2.3. Functional Annotation of DEGs

All DEGs were used as queries to screen the Clusters of Orthologous Groups (COG) database (http://www.ncbi.nlm.nih.gov/COG, accessed on 21 November 2019). Overall, 8272 genes were clustered into 22 functional categories (Figure 3A). After excluding the genes with unknown functions, the three largest functional categories were “post-translational modification, protein turnover, chaperones” (O, 600 genes), “transcription” (K, 557 genes), and “signal transduction mechanisms” (T, 556 genes).
The GO terms were used to classify the DEGs detected on days 10, 50, and 80 into functional categories. We annotated 2560, 6753, and 2688 genes with one or more GO terms from the biological process, cellular component, and molecular function categories, respectively (Figure 3B). Interestingly, the percentage of genes assigned each term was similar at each time point. In the biological process category, the three predominant GO terms were “metabolic processes” (30.94%, 35.76%, and 32.55% of the DEGs on days 10, 50, and 80, respectively), “cellular processes” (24.77%, 31.65%, and 28.87% of the DEGs on days 10, 50, and 80, respectively), and “single-organism processes” (19.65%, 22.61%, and 20.98% of the DEGs on days 10, 50, and 80, respectively). In the cellular component category, the most common GO terms were “cell” (21.05%, 29.34%, and 26.12% of the DEGs on days 10, 50, and 80, respectively), “cell part” (20.94%, 29.2%, and 25.97% of the DEGs on days 10, 50, and 80, respectively), and “membrane” (18.01%, 21.38%, and 19.79% of the DEGs on days 10, 50, and 80, respectively). In the molecular function category, “catalytic activity” (29.18%, 32.13%, and 29.99% of the DEGs on days 10, 50, and 80, respectively), “binding” (24.88%, 29.11%, and 27.16% of the DEGs on days 10, 50, and 80, respectively), and “transporter activity” (3.48%, 4.09%, and 3.79% of the DEGs on days 10, 50, and 80, respectively) were the main GO terms.

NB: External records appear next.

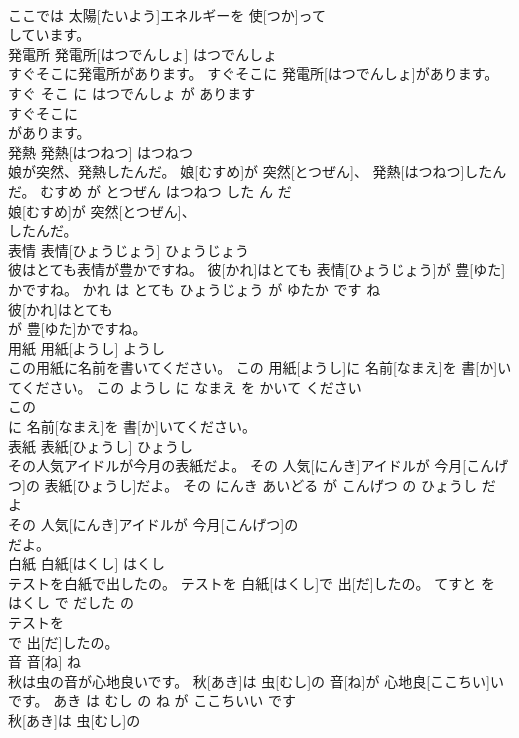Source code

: \documentclass[8pt]{extreport}
\begin{document}
\begin{CJK}{UTF8}{min}
\\	ここでは 太陽[たいよう]エネルギーを 使[つか]って
\\	しています。			
\\	発電所	発電所[はつでんしょ]	はつでんしょ	
\\	すぐそこに発電所があります。	すぐそこに 発電所[はつでんしょ]があります。	すぐ そこ に はつでんしょ が あります	
\\	すぐそこに
\\	があります。			
\\	発熱	発熱[はつねつ]	はつねつ	
\\	娘が突然、発熱したんだ。	娘[むすめ]が 突然[とつぜん]、 発熱[はつねつ]したんだ。	むすめ が とつぜん はつねつ した ん だ	
\\	娘[むすめ]が 突然[とつぜん]、
\\	したんだ。			
\\	表情	表情[ひょうじょう]	ひょうじょう	
\\	彼はとても表情が豊かですね。	彼[かれ]はとても 表情[ひょうじょう]が 豊[ゆた]かですね。	かれ は とても ひょうじょう が ゆたか です ね	
\\	彼[かれ]はとても
\\	が 豊[ゆた]かですね。			
\\	用紙	用紙[ようし]	ようし	
\\	この用紙に名前を書いてください。	この 用紙[ようし]に 名前[なまえ]を 書[か]いてください。	この ようし に なまえ を かいて ください	
\\	この
\\	に 名前[なまえ]を 書[か]いてください。			
\\	表紙	表紙[ひょうし]	ひょうし	
\\	その人気アイドルが今月の表紙だよ。	その 人気[にんき]アイドルが 今月[こんげつ]の 表紙[ひょうし]だよ。	その にんき あいどる が こんげつ の ひょうし だ よ	
\\	その 人気[にんき]アイドルが 今月[こんげつ]の
\\	だよ。			
\\	白紙	白紙[はくし]	はくし	
\\	テストを白紙で出したの。	テストを 白紙[はくし]で 出[だ]したの。	てすと を はくし で だした の	
\\	テストを
\\	で 出[だ]したの。			
\\	音	音[ね]	ね	
\\	秋は虫の音が心地良いです。	秋[あき]は 虫[むし]の 音[ね]が 心地良[ここちい]いです。	あき は むし の ね が ここちいい です	
\\	秋[あき]は 虫[むし]の

\end{CJK}
\end{document}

2.4. Enriched KEGG Pathways among the DEGs between Lines Z5 and Z6

To explore the main pathways mediating AsA biosynthesis in pepper, all DEGs detected on days 10, 50, and 80 were screened against the KEGG database. The predominant KEGG pathway associated with the DEGs was “metabolism” (1227 DEGs). The “carbohydrate metabolism” pathway had the most genes, which represented the upper modules of the “ascorbate and aldarate metabolism” pathway (Figure 4A).
To explore the biological pathways and functional networks involved, enrichment analyses of the KEGG pathway were performed. On day 10, 116 KEGG pathways were enriched among the 635 DEGs for the Z5 vs. Z6 comparison, with four significantly enriched pathways. The main KEGG pathways were as follows: “Phenylpropanoid biosynthesis” (37 DEGs), “Monoterpenoid biosynthesis” (6 DEGs), and “Fatty acid degradation” (17 DEGs) (Figure 4B). On day 50, 124 KEGG pathways were enriched among the 1678 DEGs for the Z5 vs. Z6 comparison, with 16 significantly enriched pathways. The predominant KEGG pathways were as follows: “Phenylalanine metabolism” (35 DEGs), “Biosynthesis of unsaturated fatty acids” (25 DEGs), and “Glycolysis/Gluconeogenesis” (58 DEGs) (Figure 4C). On day 80, 117 KEGG pathways were enriched among the 662 DEGs for the Z5 vs. Z6 comparison, including two significantly enriched pathways. The main KEGG pathways were as follows: “Pantothenate and CoA biosynthesis” (12 DEGs), “Carotenoid biosynthesis” (14 DEGs), and “Fatty acid degradation” (14 DEGs) (Figure 4D). The KEGG analysis indicated that “Fatty acid degradation”, “Phenylalanine metabolism”, and “Phenylalanine, tyrosine and tryptophan biosynthesis” were the highly enriched pathways among the DEGs between Z5 and Z6 on days 10, 50, and 80.

2.5. Co-Expression Network Analysis and Hub Genes Identification

The WGCNA was performed to find hub genes in modules that were associated with AsA levels. According to the dendrogram (Figure 5A), the main branches included 21 different modules, represented by different colors. Spearman correlation coefficient analyses revealed that the 21 modules were associated with different samples, with two co-expressed modules highly correlated (r ≥ 0.8) with the AsA content. More specifically, AsA was associated with the purple module (0.806) and the light-cyan module (−0.806) (Figure 5B). There were 284 and 137 genes in the purple and light-cyan modules, respectively. According to the gene annotations, four interested DEGs were selected from the purple module, including a transcription factor (AP2/ERF), an F-box gene, a calcium-binding protein CML44, and an ascorbate oxidase. Four interested DEGs were selected from the light-cyan module, including two transcription factors (bHLH) and two F-box genes (Table 1).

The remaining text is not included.